(Source data Opens)

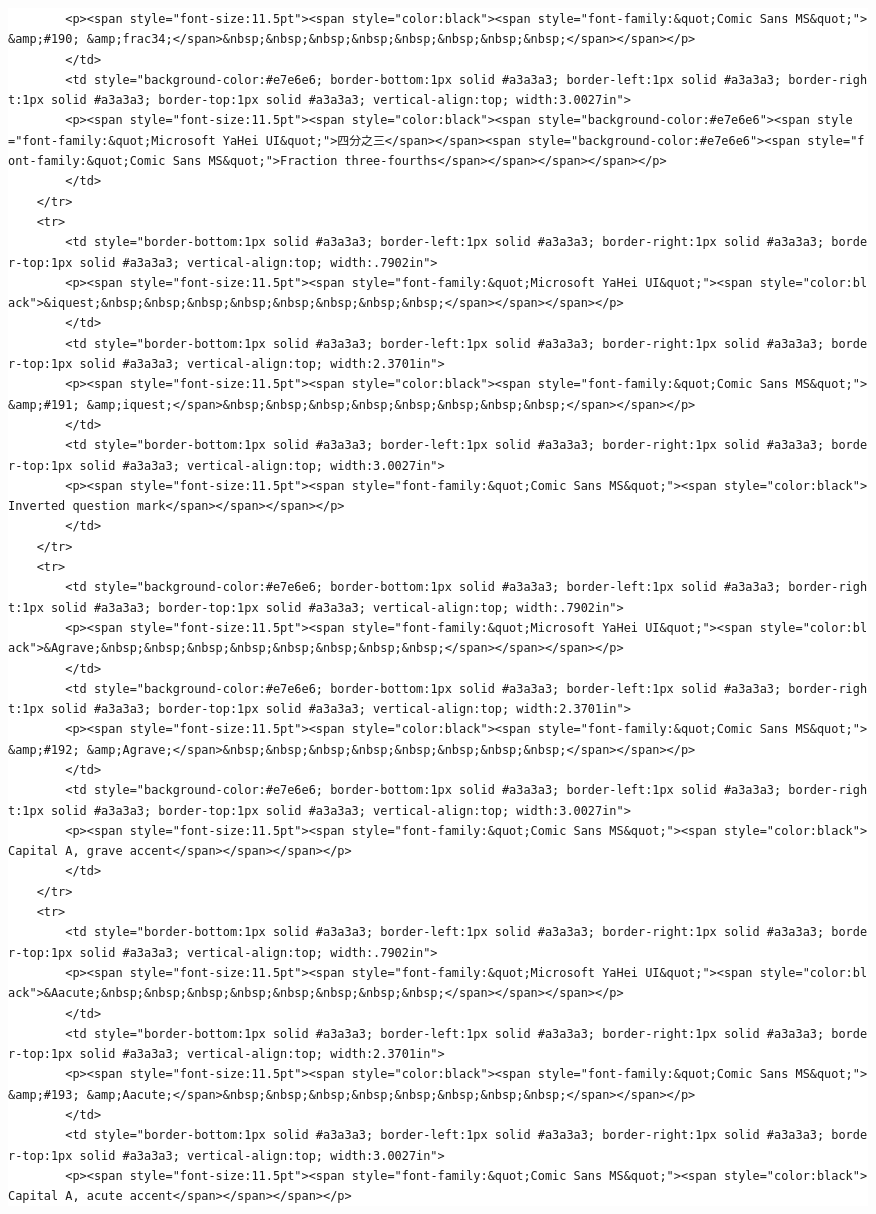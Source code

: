 			<p><span style="font-size:11.5pt"><span style="color:black"><span style="font-family:&quot;Comic Sans MS&quot;">&amp;#190; &amp;frac34;</span>&nbsp;&nbsp;&nbsp;&nbsp;&nbsp;&nbsp;&nbsp;&nbsp;</span></span></p>
			</td>
			<td style="background-color:#e7e6e6; border-bottom:1px solid #a3a3a3; border-left:1px solid #a3a3a3; border-right:1px solid #a3a3a3; border-top:1px solid #a3a3a3; vertical-align:top; width:3.0027in">
			<p><span style="font-size:11.5pt"><span style="color:black"><span style="background-color:#e7e6e6"><span style="font-family:&quot;Microsoft YaHei UI&quot;">四分之三</span></span><span style="background-color:#e7e6e6"><span style="font-family:&quot;Comic Sans MS&quot;">Fraction three-fourths</span></span></span></span></p>
			</td>
		</tr>
		<tr>
			<td style="border-bottom:1px solid #a3a3a3; border-left:1px solid #a3a3a3; border-right:1px solid #a3a3a3; border-top:1px solid #a3a3a3; vertical-align:top; width:.7902in">
			<p><span style="font-size:11.5pt"><span style="font-family:&quot;Microsoft YaHei UI&quot;"><span style="color:black">&iquest;&nbsp;&nbsp;&nbsp;&nbsp;&nbsp;&nbsp;&nbsp;&nbsp;</span></span></span></p>
			</td>
			<td style="border-bottom:1px solid #a3a3a3; border-left:1px solid #a3a3a3; border-right:1px solid #a3a3a3; border-top:1px solid #a3a3a3; vertical-align:top; width:2.3701in">
			<p><span style="font-size:11.5pt"><span style="color:black"><span style="font-family:&quot;Comic Sans MS&quot;">&amp;#191; &amp;iquest;</span>&nbsp;&nbsp;&nbsp;&nbsp;&nbsp;&nbsp;&nbsp;&nbsp;</span></span></p>
			</td>
			<td style="border-bottom:1px solid #a3a3a3; border-left:1px solid #a3a3a3; border-right:1px solid #a3a3a3; border-top:1px solid #a3a3a3; vertical-align:top; width:3.0027in">
			<p><span style="font-size:11.5pt"><span style="font-family:&quot;Comic Sans MS&quot;"><span style="color:black">Inverted question mark</span></span></span></p>
			</td>
		</tr>
		<tr>
			<td style="background-color:#e7e6e6; border-bottom:1px solid #a3a3a3; border-left:1px solid #a3a3a3; border-right:1px solid #a3a3a3; border-top:1px solid #a3a3a3; vertical-align:top; width:.7902in">
			<p><span style="font-size:11.5pt"><span style="font-family:&quot;Microsoft YaHei UI&quot;"><span style="color:black">&Agrave;&nbsp;&nbsp;&nbsp;&nbsp;&nbsp;&nbsp;&nbsp;&nbsp;</span></span></span></p>
			</td>
			<td style="background-color:#e7e6e6; border-bottom:1px solid #a3a3a3; border-left:1px solid #a3a3a3; border-right:1px solid #a3a3a3; border-top:1px solid #a3a3a3; vertical-align:top; width:2.3701in">
			<p><span style="font-size:11.5pt"><span style="color:black"><span style="font-family:&quot;Comic Sans MS&quot;">&amp;#192; &amp;Agrave;</span>&nbsp;&nbsp;&nbsp;&nbsp;&nbsp;&nbsp;&nbsp;&nbsp;</span></span></p>
			</td>
			<td style="background-color:#e7e6e6; border-bottom:1px solid #a3a3a3; border-left:1px solid #a3a3a3; border-right:1px solid #a3a3a3; border-top:1px solid #a3a3a3; vertical-align:top; width:3.0027in">
			<p><span style="font-size:11.5pt"><span style="font-family:&quot;Comic Sans MS&quot;"><span style="color:black">Capital A, grave accent</span></span></span></p>
			</td>
		</tr>
		<tr>
			<td style="border-bottom:1px solid #a3a3a3; border-left:1px solid #a3a3a3; border-right:1px solid #a3a3a3; border-top:1px solid #a3a3a3; vertical-align:top; width:.7902in">
			<p><span style="font-size:11.5pt"><span style="font-family:&quot;Microsoft YaHei UI&quot;"><span style="color:black">&Aacute;&nbsp;&nbsp;&nbsp;&nbsp;&nbsp;&nbsp;&nbsp;&nbsp;</span></span></span></p>
			</td>
			<td style="border-bottom:1px solid #a3a3a3; border-left:1px solid #a3a3a3; border-right:1px solid #a3a3a3; border-top:1px solid #a3a3a3; vertical-align:top; width:2.3701in">
			<p><span style="font-size:11.5pt"><span style="color:black"><span style="font-family:&quot;Comic Sans MS&quot;">&amp;#193; &amp;Aacute;</span>&nbsp;&nbsp;&nbsp;&nbsp;&nbsp;&nbsp;&nbsp;&nbsp;</span></span></p>
			</td>
			<td style="border-bottom:1px solid #a3a3a3; border-left:1px solid #a3a3a3; border-right:1px solid #a3a3a3; border-top:1px solid #a3a3a3; vertical-align:top; width:3.0027in">
			<p><span style="font-size:11.5pt"><span style="font-family:&quot;Comic Sans MS&quot;"><span style="color:black">Capital A, acute accent</span></span></span></p>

(Source data Closes)

_Work item_:
Would it be possible to print the records above verbatim, pictures omitted?

_Task result_:
Source code

: 			<p><span style="font-size:11.5pt"><span style="color:black"><span style="font-family:&quot;Comic Sans MS&quot;">&amp;#190; &amp;frac34;</span>&nbsp;&nbsp;&nbsp;&nbsp;&nbsp;&nbsp;&nbsp;&nbsp;</span></span></p>
			</td>
			<td style="background-color:#e7e6e6; border-bottom:1px solid #a3a3a3; border-left:1px solid #a3a3a3; border-right:1px solid #a3a3a3; border-top:1px solid #a3a3a3; vertical-align:top; width:3.0027in">
			<p><span style="font-size:11.5pt"><span style="color:black"><span style="background-color:#e7e6e6"><span style="font-family:&quot;Microsoft YaHei UI&quot;">四分之三</span></span><span style="background-color:#e7e6e6"><span style="font-family:&quot;Comic Sans MS&quot;">Fraction three-fourths</span></span></span></span></p>
			</td>
		</tr>
		<tr>
			<td style="border-bottom:1px solid #a3a3a3; border-left:1px solid #a3a3a3; border-right:1px solid #a3a3a3; border-top:1px solid #a3a3a3; vertical-align:top; width:.7902in">
			<p><span style="font-size:11.5pt"><span style="font-family:&quot;Microsoft YaHei UI&quot;"><span style="color:black">&iquest;&nbsp;&nbsp;&nbsp;&nbsp;&nbsp;&nbsp;&nbsp;&nbsp;</span></span></span></p>
			</td>
			<td style="border-bottom:1px solid #a3a3a3; border-left:1px solid #a3a3a3; border-right:1px solid #a3a3a3; border-top:1px solid #a3a3a3; vertical-align:top; width:2.3701in">
			<p><span style="font-size:11.5pt"><span style="color:black"><span style="font-family:&quot;Comic Sans MS&quot;">&amp;#191; &amp;iquest;</span>&nbsp;&nbsp;&nbsp;&nbsp;&nbsp;&nbsp;&nbsp;&nbsp;</span></span></p>
			</td>
			<td style="border-bottom:1px solid #a3a3a3; border-left:1px solid #a3a3a3; border-right:1px solid #a3a3a3; border-top:1px solid #a3a3a3; vertical-align:top; width:3.0027in">
			<p><span style="font-size:11.5pt"><span style="font-family:&quot;Comic Sans MS&quot;"><span style="color:black">Inverted question mark</span></span></span></p>
			</td>
		</tr>
		<tr>
			<td style="background-color:#e7e6e6; border-bottom:1px solid #a3a3a3; border-left:1px solid #a3a3a3; border-right:1px solid #a3a3a3; border-top:1px solid #a3a3a3; vertical-align:top; width:.7902in">
			<p><span style="font-size:11.5pt"><span style="font-family:&quot;Microsoft YaHei UI&quot;"><span style="color:black">&Agrave;&nbsp;&nbsp;&nbsp;&nbsp;&nbsp;&nbsp;&nbsp;&nbsp;</span></span></span></p>
			</td>
			<td style="background-color:#e7e6e6; border-bottom:1px solid #a3a3a3; border-left:1px solid #a3a3a3; border-right:1px solid #a3a3a3; border-top:1px solid #a3a3a3; vertical-align:top; width:2.3701in">
			<p><span style="font-size:11.5pt"><span style="color:black"><span style="font-family:&quot;Comic Sans MS&quot;">&amp;#192; &amp;Agrave;</span>&nbsp;&nbsp;&nbsp;&nbsp;&nbsp;&nbsp;&nbsp;&nbsp;</span></span></p>
			</td>
			<td style="background-color:#e7e6e6; border-bottom:1px solid #a3a3a3; border-left:1px solid #a3a3a3; border-right:1px solid #a3a3a3; border-top:1px solid #a3a3a3; vertical-align:top; width:3.0027in">
			<p><span style="font-size:11.5pt"><span style="font-family:&quot;Comic Sans MS&quot;"><span style="color:black">Capital A, grave accent</span></span></span></p>
			</td>
		</tr>
		<tr>
			<td style="border-bottom:1px solid #a3a3a3; border-left:1px solid #a3a3a3; border-right:1px solid #a3a3a3; border-top:1px solid #a3a3a3; vertical-align:top; width:.7902in">
			<p><span style="font-size:11.5pt"><span style="font-family:&quot;Microsoft YaHei UI&quot;"><span style="color:black">&Aacute;&nbsp;&nbsp;&nbsp;&nbsp;&nbsp;&nbsp;&nbsp;&nbsp;</span></span></span></p>
			</td>
			<td style="border-bottom:1px solid #a3a3a3; border-left:1px solid #a3a3a3; border-right:1px solid #a3a3a3; border-top:1px solid #a3a3a3; vertical-align:top; width:2.3701in">
			<p><span style="font-size:11.5pt"><span style="color:black"><span style="font-family:&quot;Comic Sans MS&quot;">&amp;#193; &amp;Aacute;</span>&nbsp;&nbsp;&nbsp;&nbsp;&nbsp;&nbsp;&nbsp;&nbsp;</span></span></p>
			</td>
			<td style="border-bottom:1px solid #a3a3a3; border-left:1px solid #a3a3a3; border-right:1px solid #a3a3a3; border-top:1px solid #a3a3a3; vertical-align:top; width:3.0027in">
			<p><span style="font-size:11.5pt"><span style="font-family:&quot;Comic Sans MS&quot;"><span style="color:black">Capital A, acute accent</span></span></span></p>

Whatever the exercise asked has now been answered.